• TASK PROMPT:
Leave out the pictures and output the data verbatim.

• INFORMATION SUPPLIED:
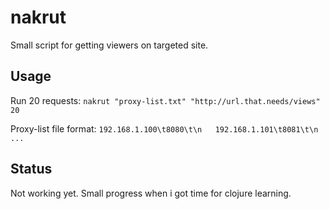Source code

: # nakrut

Small script for getting viewers on targeted site. 

## Usage

Run 20 requests:
`nakrut "proxy-list.txt" "http://url.that.needs/views" 20`

Proxy-list file format:
`192.168.1.100\t8080\t\n  
192.168.1.101\t8081\t\n  
...`

## Status

Not working yet. Small progress when i got time for clojure learning.
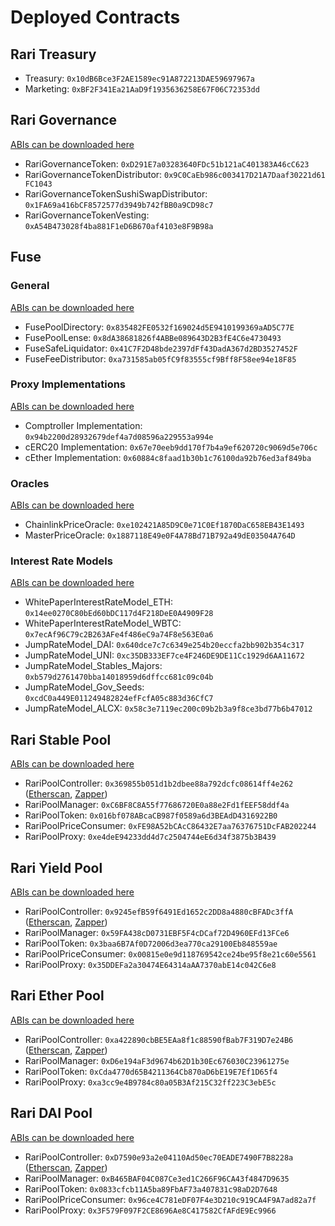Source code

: # Deployed Contracts

## Rari Treasury

- Treasury: `0x10dB6Bce3F2AE1589ec91A872213DAE59697967a`
- Marketing: `0xBF2F341Ea21AaD9f1935636258E67F06C72353dd`

## Rari Governance

[ABIs can be downloaded here ](https://github.com/Rari-Capital/rari-dApp/tree/master/src/rari-sdk/governance/abi)

- RariGovernanceToken: `0xD291E7a03283640FDc51b121aC401383A46cC623`
- RariGovernanceTokenDistributor: `0x9C0CaEb986c003417D21A7Daaf30221d61FC1043`
- RariGovernanceTokenSushiSwapDistributor: `0x1FA69a416bCF8572577d3949b742fBB0a9CD98c7`
- RariGovernanceTokenVesting: `0xA54B473028f4ba881F1eD6B670af4103e8F9B98a`

## Fuse

### General

[ABIs can be downloaded here ](https://github.com/Rari-Capital/rari-dApp/tree/master/src/fuse-sdk/src/abi)

- FusePoolDirectory: `0x835482FE0532f169024d5E9410199369aAD5C77E`
- FusePoolLense: `0x8dA38681826f4ABBe089643D2B3fE4C6e4730493`
- FuseSafeLiquidator: `0x41C7F2D48bde2397dFf43DadA367d2BD3527452F`
- FuseFeeDistributor: `0xa731585ab05fC9f83555cf9Bff8F58ee94e18F85`

### Proxy Implementations

[ABIs can be downloaded here ](https://github.com/Rari-Capital/rari-dApp/tree/master/src/fuse-sdk/src/contracts)

- Comptroller Implementation: `0x94b2200d28932679def4a7d08596a229553a994e`
- cERC20 Implementation: `0x67e70eeb9dd170f7b4a9ef620720c9069d5e706c`
- cEther Implementation: `0x60884c8faad1b30b1c76100da92b76ed3af849ba`

### Oracles

[ABIs can be downloaded here ](https://github.com/Rari-Capital/rari-dApp/tree/master/src/fuse-sdk/src/contracts)

- ChainlinkPriceOracle: `0xe102421A85D9C0e71C0Ef1870DaC658EB43E1493`
- MasterPriceOracle: `0x1887118E49e0F4A78Bd71B792a49dE03504A764D`

### Interest Rate Models

[ABIs can be downloaded here ](https://github.com/Rari-Capital/rari-dApp/tree/master/src/fuse-sdk/src/contracts)

- WhitePaperInterestRateModel_ETH: `0x14ee0270C80bEd60bDC117d4F218DeE0A4909F28`
- WhitePaperInterestRateModel_WBTC: `0x7ecAf96C79c2B263AFe4f486eC9a74F8e563E0a6`
- JumpRateModel_DAI: `0x640dce7c7c6349e254b20eccfa2bb902b354c317`
- JumpRateModel_UNI: `0xc35DB333EF7ce4F246DE9DE11Cc1929d6AA11672`
- JumpRateModel_Stables_Majors: `0xb579d2761470bba14018959d6dffcc681c09c04b`
- JumpRateModel_Gov_Seeds: `0xcdC0a449E011249482824efFcfA05c883d36CfC7`
- JumpRateModel_ALCX: `0x58c3e7119ec200c09b2b3a9f8ce3bd77b6b47012`

## Rari Stable Pool

[ABIs can be downloaded here ](https://github.com/Rari-Capital/rari-dApp/tree/master/src/rari-sdk/pools/stable/abi)

- RariPoolController: `0x369855b051d1b2dbee88a792dcfc08614ff4e262` ([Etherscan](https://etherscan.io/address/0x369855b051d1b2dbee88a792dcfc08614ff4e262), [Zapper](https://zapper.fi/dashboard?address=0x369855b051d1b2dbee88a792dcfc08614ff4e262))
- RariPoolManager: `0xC6BF8C8A55f77686720E0a88e2Fd1fEEF58ddf4a`
- RariPoolToken: `0x016bf078ABcaCB987f0589a6d3BEAdD4316922B0`
- RariPoolPriceConsumer: `0xFE98A52bCAcC86432E7aa76376751DcFAB202244`
- RariPoolProxy: `0xe4deE94233dd4d7c2504744eE6d34f3875b3B439`

## Rari Yield Pool

[ABIs can be downloaded here ](https://github.com/Rari-Capital/rari-dApp/tree/master/src/rari-sdk/pools/stable/abi)

- RariPoolController: `0x9245efB59f6491Ed1652c2DD8a4880cBFADc3ffA` ([Etherscan](https://etherscan.io/address/0x9245efB59f6491Ed1652c2DD8a4880cBFADc3ffA), [Zapper](https://zapper.fi/dashboard?address=0x9245efB59f6491Ed1652c2DD8a4880cBFADc3ffA))
- RariPoolManager: `0x59FA438cD0731EBF5F4cDCaf72D4960EFd13FCe6`
- RariPoolToken: `0x3baa6B7Af0D72006d3ea770ca29100Eb848559ae`
- RariPoolPriceConsumer: `0x00815e0e9d118769542ce24be95f8e21c60e5561`
- RariPoolProxy: `0x35DDEFa2a30474E64314aAA7370abE14c042C6e8`

## Rari Ether Pool

[ABIs can be downloaded here ](https://github.com/Rari-Capital/rari-dApp/tree/master/src/rari-sdk/pools/ethereum/abi)

- RariPoolController: `0xa422890cbBE5EAa8f1c88590fBab7F319D7e24B6` ([Etherscan](https://etherscan.io/address/0xa422890cbBE5EAa8f1c88590fBab7F319D7e24B6), [Zapper](https://zapper.fi/dashboard?address=0xa422890cbBE5EAa8f1c88590fBab7F319D7e24B6))
- RariPoolManager: `0xD6e194aF3d9674b62D1b30Ec676030C23961275e`
- RariPoolToken: `0xCda4770d65B4211364Cb870aD6bE19E7Ef1D65f4`
- RariPoolProxy: `0xa3cc9e4B9784c80a05B3Af215C32ff223C3ebE5c`

## Rari DAI Pool

[ABIs can be downloaded here ](https://github.com/Rari-Capital/rari-dApp/tree/master/src/rari-sdk/pools/stable/abi)

- RariPoolController: `0xD7590e93a2e04110Ad50ec70EADE7490F7B8228a` ([Etherscan](https://etherscan.io/address/0xD7590e93a2e04110Ad50ec70EADE7490F7B8228a), [Zapper](https://zapper.fi/dashboard?address=0xD7590e93a2e04110Ad50ec70EADE7490F7B8228a))
- RariPoolManager: `0xB465BAF04C087Ce3ed1C266F96CA43f4847D9635`
- RariPoolToken: `0x0833cfcb11A5ba89FbAF73a407831c98aD2D7648`
- RariPoolPriceConsumer: `0x96ce4C781eDF07F4e3D210c919CA4F9A7ad82a7f`
- RariPoolProxy: `0x3F579F097F2CE8696Ae8C417582CfAFdE9Ec9966`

• RESPONSE:
Source code

: # nakrut

Small script for getting viewers on targeted site. 

## Usage

Run 20 requests:
`nakrut "proxy-list.txt" "http://url.that.needs/views" 20`

Proxy-list file format:
`192.168.1.100\t8080\t\n  
192.168.1.101\t8081\t\n  
...`

## Status

Not working yet. Small progress when i got time for clojure learning.
Source code

: # Deployed Contracts

## Rari Treasury

- Treasury: `0x10dB6Bce3F2AE1589ec91A872213DAE59697967a`
- Marketing: `0xBF2F341Ea21AaD9f1935636258E67F06C72353dd`

## Rari Governance

[ABIs can be downloaded here ](https://github.com/Rari-Capital/rari-dApp/tree/master/src/rari-sdk/governance/abi)

- RariGovernanceToken: `0xD291E7a03283640FDc51b121aC401383A46cC623`
- RariGovernanceTokenDistributor: `0x9C0CaEb986c003417D21A7Daaf30221d61FC1043`
- RariGovernanceTokenSushiSwapDistributor: `0x1FA69a416bCF8572577d3949b742fBB0a9CD98c7`
- RariGovernanceTokenVesting: `0xA54B473028f4ba881F1eD6B670af4103e8F9B98a`

## Fuse

### General

[ABIs can be downloaded here ](https://github.com/Rari-Capital/rari-dApp/tree/master/src/fuse-sdk/src/abi)

- FusePoolDirectory: `0x835482FE0532f169024d5E9410199369aAD5C77E`
- FusePoolLense: `0x8dA38681826f4ABBe089643D2B3fE4C6e4730493`
- FuseSafeLiquidator: `0x41C7F2D48bde2397dFf43DadA367d2BD3527452F`
- FuseFeeDistributor: `0xa731585ab05fC9f83555cf9Bff8F58ee94e18F85`

### Proxy Implementations

[ABIs can be downloaded here ](https://github.com/Rari-Capital/rari-dApp/tree/master/src/fuse-sdk/src/contracts)

- Comptroller Implementation: `0x94b2200d28932679def4a7d08596a229553a994e`
- cERC20 Implementation: `0x67e70eeb9dd170f7b4a9ef620720c9069d5e706c`
- cEther Implementation: `0x60884c8faad1b30b1c76100da92b76ed3af849ba`

### Oracles

[ABIs can be downloaded here ](https://github.com/Rari-Capital/rari-dApp/tree/master/src/fuse-sdk/src/contracts)

- ChainlinkPriceOracle: `0xe102421A85D9C0e71C0Ef1870DaC658EB43E1493`
- MasterPriceOracle: `0x1887118E49e0F4A78Bd71B792a49dE03504A764D`

### Interest Rate Models

[ABIs can be downloaded here ](https://github.com/Rari-Capital/rari-dApp/tree/master/src/fuse-sdk/src/contracts)

- WhitePaperInterestRateModel_ETH: `0x14ee0270C80bEd60bDC117d4F218DeE0A4909F28`
- WhitePaperInterestRateModel_WBTC: `0x7ecAf96C79c2B263AFe4f486eC9a74F8e563E0a6`
- JumpRateModel_DAI: `0x640dce7c7c6349e254b20eccfa2bb902b354c317`
- JumpRateModel_UNI: `0xc35DB333EF7ce4F246DE9DE11Cc1929d6AA11672`
- JumpRateModel_Stables_Majors: `0xb579d2761470bba14018959d6dffcc681c09c04b`
- JumpRateModel_Gov_Seeds: `0xcdC0a449E011249482824efFcfA05c883d36CfC7`
- JumpRateModel_ALCX: `0x58c3e7119ec200c09b2b3a9f8ce3bd77b6b47012`

## Rari Stable Pool

[ABIs can be downloaded here ](https://github.com/Rari-Capital/rari-dApp/tree/master/src/rari-sdk/pools/stable/abi)

- RariPoolController: `0x369855b051d1b2dbee88a792dcfc08614ff4e262` ([Etherscan](https://etherscan.io/address/0x369855b051d1b2dbee88a792dcfc08614ff4e262), [Zapper](https://zapper.fi/dashboard?address=0x369855b051d1b2dbee88a792dcfc08614ff4e262))
- RariPoolManager: `0xC6BF8C8A55f77686720E0a88e2Fd1fEEF58ddf4a`
- RariPoolToken: `0x016bf078ABcaCB987f0589a6d3BEAdD4316922B0`
- RariPoolPriceConsumer: `0xFE98A52bCAcC86432E7aa76376751DcFAB202244`
- RariPoolProxy: `0xe4deE94233dd4d7c2504744eE6d34f3875b3B439`

## Rari Yield Pool

[ABIs can be downloaded here ](https://github.com/Rari-Capital/rari-dApp/tree/master/src/rari-sdk/pools/stable/abi)

- RariPoolController: `0x9245efB59f6491Ed1652c2DD8a4880cBFADc3ffA` ([Etherscan](https://etherscan.io/address/0x9245efB59f6491Ed1652c2DD8a4880cBFADc3ffA), [Zapper](https://zapper.fi/dashboard?address=0x9245efB59f6491Ed1652c2DD8a4880cBFADc3ffA))
- RariPoolManager: `0x59FA438cD0731EBF5F4cDCaf72D4960EFd13FCe6`
- RariPoolToken: `0x3baa6B7Af0D72006d3ea770ca29100Eb848559ae`
- RariPoolPriceConsumer: `0x00815e0e9d118769542ce24be95f8e21c60e5561`
- RariPoolProxy: `0x35DDEFa2a30474E64314aAA7370abE14c042C6e8`

## Rari Ether Pool

[ABIs can be downloaded here ](https://github.com/Rari-Capital/rari-dApp/tree/master/src/rari-sdk/pools/ethereum/abi)

- RariPoolController: `0xa422890cbBE5EAa8f1c88590fBab7F319D7e24B6` ([Etherscan](https://etherscan.io/address/0xa422890cbBE5EAa8f1c88590fBab7F319D7e24B6), [Zapper](https://zapper.fi/dashboard?address=0xa422890cbBE5EAa8f1c88590fBab7F319D7e24B6))
- RariPoolManager: `0xD6e194aF3d9674b62D1b30Ec676030C23961275e`
- RariPoolToken: `0xCda4770d65B4211364Cb870aD6bE19E7Ef1D65f4`
- RariPoolProxy: `0xa3cc9e4B9784c80a05B3Af215C32ff223C3ebE5c`

## Rari DAI Pool

[ABIs can be downloaded here ](https://github.com/Rari-Capital/rari-dApp/tree/master/src/rari-sdk/pools/stable/abi)

- RariPoolController: `0xD7590e93a2e04110Ad50ec70EADE7490F7B8228a` ([Etherscan](https://etherscan.io/address/0xD7590e93a2e04110Ad50ec70EADE7490F7B8228a), [Zapper](https://zapper.fi/dashboard?address=0xD7590e93a2e04110Ad50ec70EADE7490F7B8228a))
- RariPoolManager: `0xB465BAF04C087Ce3ed1C266F96CA43f4847D9635`
- RariPoolToken: `0x0833cfcb11A5ba89FbAF73a407831c98aD2D7648`
- RariPoolPriceConsumer: `0x96ce4C781eDF07F4e3D210c919CA4F9A7ad82a7f`
- RariPoolProxy: `0x3F579F097F2CE8696Ae8C417582CfAFdE9Ec9966`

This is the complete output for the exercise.